| Problem to solve |
The records below are to be restated word for word; their pictures are not.

| Source material |
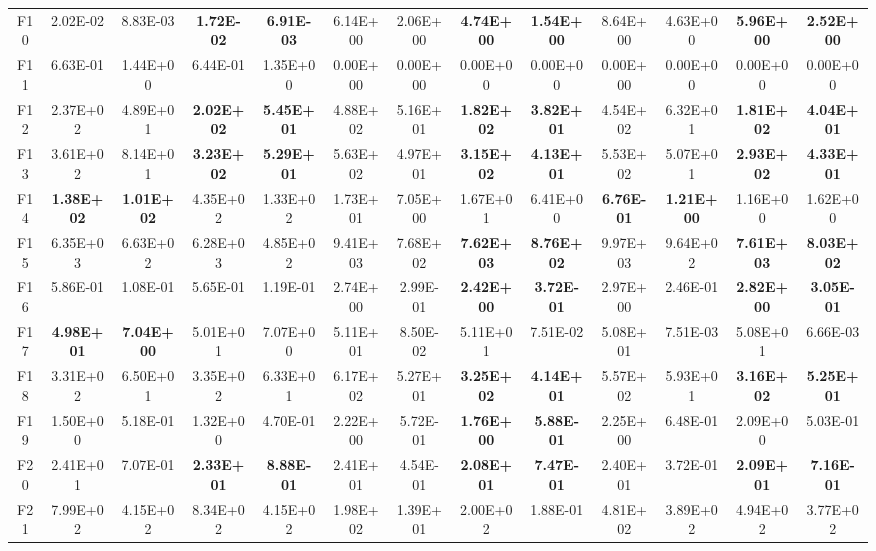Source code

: \begin{table*}[!ht]
\begin{tabular}{|c|cc|cc|cc|cc|cc|cc|}
    F10   & 2.02E-02 & 8.83E-03 & \textbf{1.72E-02} & \textbf{6.91E-03} & 6.14E+00 & 2.06E+00 & \textbf{4.74E+00} & \textbf{1.54E+00} & 8.64E+00 & 4.63E+00 & \textbf{5.96E+00} & \textbf{2.52E+00} \\
    F11   & 6.63E-01 & 1.44E+00 & 6.44E-01 & 1.35E+00 & 0.00E+00 & 0.00E+00 & 0.00E+00 & 0.00E+00 & 0.00E+00 & 0.00E+00 & 0.00E+00 & 0.00E+00 \\
    F12   & 2.37E+02 & 4.89E+01 & \textbf{2.02E+02} & \textbf{5.45E+01} & 4.88E+02 & 5.16E+01 & \textbf{1.82E+02} & \textbf{3.82E+01} & 4.54E+02 & 6.32E+01 & \textbf{1.81E+02} & \textbf{4.04E+01} \\
    F13   & 3.61E+02 & 8.14E+01 & \textbf{3.23E+02} & \textbf{5.29E+01} & 5.63E+02 & 4.97E+01 & \textbf{3.15E+02} & \textbf{4.13E+01} & 5.53E+02 & 5.07E+01 & \textbf{2.93E+02} & \textbf{4.33E+01} \\
    F14   & \textbf{1.38E+02} & \textbf{1.01E+02} & 4.35E+02 & 1.33E+02 & 1.73E+01 & 7.05E+00 & 1.67E+01 & 6.41E+00 & \textbf{6.76E-01} & \textbf{1.21E+00} & 1.16E+00 & 1.62E+00 \\
    F15   & 6.35E+03 & 6.63E+02 & 6.28E+03 & 4.85E+02 & 9.41E+03 & 7.68E+02 & \textbf{7.62E+03} & \textbf{8.76E+02} & 9.97E+03 & 9.64E+02 & \textbf{7.61E+03} & \textbf{8.03E+02} \\
    F16   & 5.86E-01 & 1.08E-01 & 5.65E-01 & 1.19E-01 & 2.74E+00 & 2.99E-01 & \textbf{2.42E+00} & \textbf{3.72E-01} & 2.97E+00 & 2.46E-01 & \textbf{2.82E+00} & \textbf{3.05E-01} \\
    F17   & \textbf{4.98E+01} & \textbf{7.04E+00} & 5.01E+01 & 7.07E+00 & 5.11E+01 & 8.50E-02 & 5.11E+01 & 7.51E-02 & 5.08E+01 & 7.51E-03 & 5.08E+01 & 6.66E-03 \\
    F18   & 3.31E+02 & 6.50E+01 & 3.35E+02 & 6.33E+01 & 6.17E+02 & 5.27E+01 & \textbf{3.25E+02} & \textbf{4.14E+01} & 5.57E+02 & 5.93E+01 & \textbf{3.16E+02} & \textbf{5.25E+01} \\
    F19   & 1.50E+00 & 5.18E-01 & 1.32E+00 & 4.70E-01 & 2.22E+00 & 5.72E-01 & \textbf{1.76E+00} & \textbf{5.88E-01} & 2.25E+00 & 6.48E-01 & 2.09E+00 & 5.03E-01 \\
    F20   & 2.41E+01 & 7.07E-01 & \textbf{2.33E+01} & \textbf{8.88E-01} & 2.41E+01 & 4.54E-01 & \textbf{2.08E+01} & \textbf{7.47E-01} & 2.40E+01 & 3.72E-01 & \textbf{2.09E+01} & \textbf{7.16E-01} \\
    \hline
    F21   & 7.99E+02 & 4.15E+02 & 8.34E+02 & 4.15E+02 & 1.98E+02 & 1.39E+01 & 2.00E+02 & 1.88E-01 & 4.81E+02 & 3.89E+02 & 4.94E+02 & 3.77E+02 \\

\end{tabular}
\end{table*}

| Your response |
Source code

: \begin{table*}[!ht]
\begin{tabular}{|c|cc|cc|cc|cc|cc|cc|}
    F10   & 2.02E-02 & 8.83E-03 & \textbf{1.72E-02} & \textbf{6.91E-03} & 6.14E+00 & 2.06E+00 & \textbf{4.74E+00} & \textbf{1.54E+00} & 8.64E+00 & 4.63E+00 & \textbf{5.96E+00} & \textbf{2.52E+00} \\
    F11   & 6.63E-01 & 1.44E+00 & 6.44E-01 & 1.35E+00 & 0.00E+00 & 0.00E+00 & 0.00E+00 & 0.00E+00 & 0.00E+00 & 0.00E+00 & 0.00E+00 & 0.00E+00 \\
    F12   & 2.37E+02 & 4.89E+01 & \textbf{2.02E+02} & \textbf{5.45E+01} & 4.88E+02 & 5.16E+01 & \textbf{1.82E+02} & \textbf{3.82E+01} & 4.54E+02 & 6.32E+01 & \textbf{1.81E+02} & \textbf{4.04E+01} \\
    F13   & 3.61E+02 & 8.14E+01 & \textbf{3.23E+02} & \textbf{5.29E+01} & 5.63E+02 & 4.97E+01 & \textbf{3.15E+02} & \textbf{4.13E+01} & 5.53E+02 & 5.07E+01 & \textbf{2.93E+02} & \textbf{4.33E+01} \\
    F14   & \textbf{1.38E+02} & \textbf{1.01E+02} & 4.35E+02 & 1.33E+02 & 1.73E+01 & 7.05E+00 & 1.67E+01 & 6.41E+00 & \textbf{6.76E-01} & \textbf{1.21E+00} & 1.16E+00 & 1.62E+00 \\
    F15   & 6.35E+03 & 6.63E+02 & 6.28E+03 & 4.85E+02 & 9.41E+03 & 7.68E+02 & \textbf{7.62E+03} & \textbf{8.76E+02} & 9.97E+03 & 9.64E+02 & \textbf{7.61E+03} & \textbf{8.03E+02} \\
    F16   & 5.86E-01 & 1.08E-01 & 5.65E-01 & 1.19E-01 & 2.74E+00 & 2.99E-01 & \textbf{2.42E+00} & \textbf{3.72E-01} & 2.97E+00 & 2.46E-01 & \textbf{2.82E+00} & \textbf{3.05E-01} \\
    F17   & \textbf{4.98E+01} & \textbf{7.04E+00} & 5.01E+01 & 7.07E+00 & 5.11E+01 & 8.50E-02 & 5.11E+01 & 7.51E-02 & 5.08E+01 & 7.51E-03 & 5.08E+01 & 6.66E-03 \\
    F18   & 3.31E+02 & 6.50E+01 & 3.35E+02 & 6.33E+01 & 6.17E+02 & 5.27E+01 & \textbf{3.25E+02} & \textbf{4.14E+01} & 5.57E+02 & 5.93E+01 & \textbf{3.16E+02} & \textbf{5.25E+01} \\
    F19   & 1.50E+00 & 5.18E-01 & 1.32E+00 & 4.70E-01 & 2.22E+00 & 5.72E-01 & \textbf{1.76E+00} & \textbf{5.88E-01} & 2.25E+00 & 6.48E-01 & 2.09E+00 & 5.03E-01 \\
    F20   & 2.41E+01 & 7.07E-01 & \textbf{2.33E+01} & \textbf{8.88E-01} & 2.41E+01 & 4.54E-01 & \textbf{2.08E+01} & \textbf{7.47E-01} & 2.40E+01 & 3.72E-01 & \textbf{2.09E+01} & \textbf{7.16E-01} \\
    \hline
    F21   & 7.99E+02 & 4.15E+02 & 8.34E+02 & 4.15E+02 & 1.98E+02 & 1.39E+01 & 2.00E+02 & 1.88E-01 & 4.81E+02 & 3.89E+02 & 4.94E+02 & 3.77E+02 \\

\end{tabular}
\end{table*}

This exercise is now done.